But women feel things. “Follow Your Heart” is the feminine equivalent of “Complete Your Mission.” “Follow Your Heart” is the moral compass and default decision-maker in this meme. Without understanding how dangerous this vaguely-worded, purposefully-ambiguous statement can be to a developing young woman, we pump it into their brains at every commercial break: “Follow Your Heart”.
And that’s how the Rationalization Hamster is born.
“Follow Your Heart” is crappy advice, actually. For one thing, how do you know which of the conflicting chorus of inner voices do you designate “your heart” – and how do you differentiate it from “your stomach” or “your gonads”? For a girl who is just realizing the powerful range of her emotions, asking her to “follow her heart” and actually know what that means is just dumb. Little girls don’t have “hearts” to follow. They have a very limited emotional range which they have just started getting a handle on when they start hearing this crap.
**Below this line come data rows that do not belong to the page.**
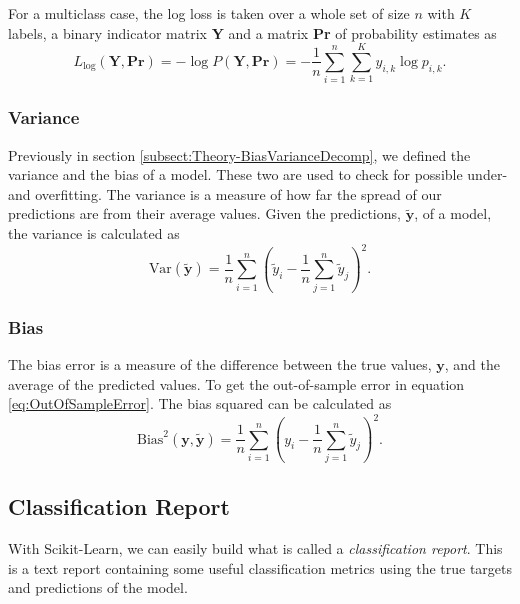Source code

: \documentclass[a4paper, american, 12pt]{report}
\begin{document}
	For a multiclass case, the log loss is taken over a whole set of size $n$ with $K$ labels, a binary indicator matrix \textbf{Y} and a matrix \textbf{Pr} of probability estimates as
	\begin{equation}
	\label{eq:LogLossMulti}
		L_{\text{log}}(\textbf{Y},\textbf{Pr})=-\log P(\textbf{Y},\textbf{Pr})=-\frac{1}{n}\sum_{i=1}^{n}\sum_{k=1}^{K}y_{i,k}\log p_{i,k}.
	\end{equation}


	\subsubsection{Variance}
	\label{subsubsect:Theory-Variance}
	Previously in section \ref{subsect:Theory-BiasVarianceDecomp}, we defined the variance and the bias of a model. These two are used to check for possible under- and overfitting. The variance is a measure of how far the spread of our predictions are from their average values. Given the predictions, $\tilde{\textbf{y}}$, of a model, the variance is calculated as
	\begin{equation}
	\label{eq:VarianceClass}
		\text{Var}(\tilde{\textbf{y}})=\frac{1}{n}\sum_{i=1}^n(\tilde{y}_i-\frac{1}{n}\sum_{j=1}^n\tilde{y}_j)^2.
	\end{equation}

	
	\subsubsection{Bias}
	\label{subsubsect:Theory-Bias}
	The bias error is a measure of the difference between the true values, $\textbf{y}$, and the average of the predicted values. To get the out-of-sample error in equation \ref{eq:OutOfSampleError}. The bias squared can be calculated as
	\begin{equation}
	\label{eq:BiasClass}
		\text{Bias}^2(\textbf{y}, \tilde{\textbf{y}})=\frac{1}{n}\sum_{i=1}^n(y_i-\frac{1}{n}\sum_{j=1}^n\tilde{y}_j)^2.
	\end{equation}
	
	
	\subsection{Classification Report}
	\label{subsect:Theory-ClassReport}
	With Scikit-Learn, we can easily build what is called a \textit{classification report}. This is a text report containing some useful classification metrics using the true targets and predictions of the model.
	
\end{document}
But by using “Follow Your Heart” as a touchstone for all of their other experiences, they empower their own justifications for pretty much any old crazy thing they feel like doing.
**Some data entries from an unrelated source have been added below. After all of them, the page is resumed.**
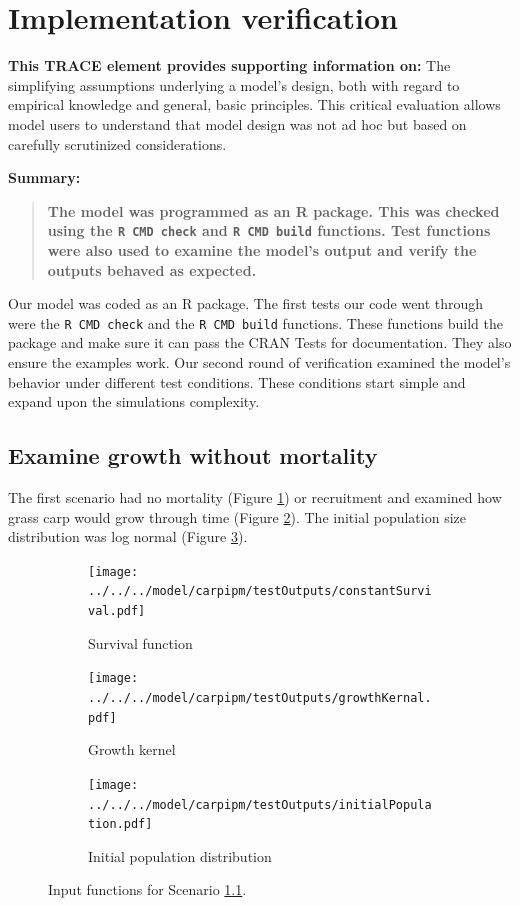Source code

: \documentclass{article}[12pt]
\begin{document}
\section{Implementation verification}\label{sec:IpVer}
\textbf{This TRACE element provides supporting information on:} The simplifying assumptions underlying a model's design, both with regard to empirical knowledge and general, basic principles. This critical evaluation allows model users to understand that model design was not ad hoc but based on carefully scrutinized considerations. 

\textbf{Summary:}
\begin{verse}
\textbf{
The model was programmed as an R package.
This was checked using the \texttt{R CMD check} and \texttt{R CMD build} functions. 
Test functions were also used to  examine the model's output and verify the outputs behaved as expected.
}
\end{verse}

Our model was coded as an R package.
The first tests our code went through were the \texttt{R CMD check} and the \texttt{R CMD build} functions.
These functions build the package and make sure it can pass the CRAN Tests for documentation.
They also ensure the examples work.
Our second round of verification examined the model's behavior under different test conditions.
These conditions start simple and expand upon the simulations complexity. 


\subsection{Examine growth without mortality}\label{egwm}

The first scenario had no mortality (Figure \ref{fig:suv1}) or recruitment and examined how grass carp would grow through time (Figure \ref{fig:grow1}).
The initial population size distribution was log normal (Figure \ref{fig:ip1}).

\begin{figure}[htbp]
	\centering
	\begin{subfigure}[b]{0.2\textwidth}
		\texttt{[image: ../../../model/carpipm/testOutputs/constantSurvival.pdf]} 
		\caption{Survival function} 
		\label{fig:suv1}
	\end{subfigure}
	\qquad
	\begin{subfigure}[b]{0.3\textwidth}
		\texttt{[image: ../../../model/carpipm/testOutputs/growthKernal.pdf]} 
		\caption{Growth kernel} 
		\label{fig:grow1}
	\end{subfigure}
	\qquad
	\begin{subfigure}[b]{0.2\textwidth}
		\texttt{[image: ../../../model/carpipm/testOutputs/initialPopulation.pdf]} 
		\caption{Initial population distribution} 
		\label{fig:ip1}
	\end{subfigure}
   \caption{Input functions for Scenario \ref{egwm}.}
   \label{fig:scn1}
\end{figure}
\end{document}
Add to that the sense of entitlement implicit with the other popular little girl meme, “You Can Do Anything! (And We Expect You To Do Everything!)”, and you have a recipe for a lifetime of unrealistic ideals, frustrated goals and impossible dreams. “You Can Do Anything!” and “Follow Your Heart!” conspire in the minds of our little girls to give them the moral leeway to indulge in any kind of bad behavior they wish and feel all the justification they need.
Leave your husband for a big-dicked pool boy? “I was following my heart!”
Leave your husband for an affluent corporate alpha shark? “I was following my heart!”
Leave your husband for . . . well, pretty much any reason save the truly compelling ones of abuse and neglect . . . “I was following my heart!”
EPL is all about this, the Rationalization Hamster writ large. Wife isn’t happy. She doesn’t know why, but she isn’t happy, and her marriage is about the biggest thing in her life, so if she’s not happy (and does it really even matter why she’s not happy?) then it is obviously her husband’s fault, because her heart never lies.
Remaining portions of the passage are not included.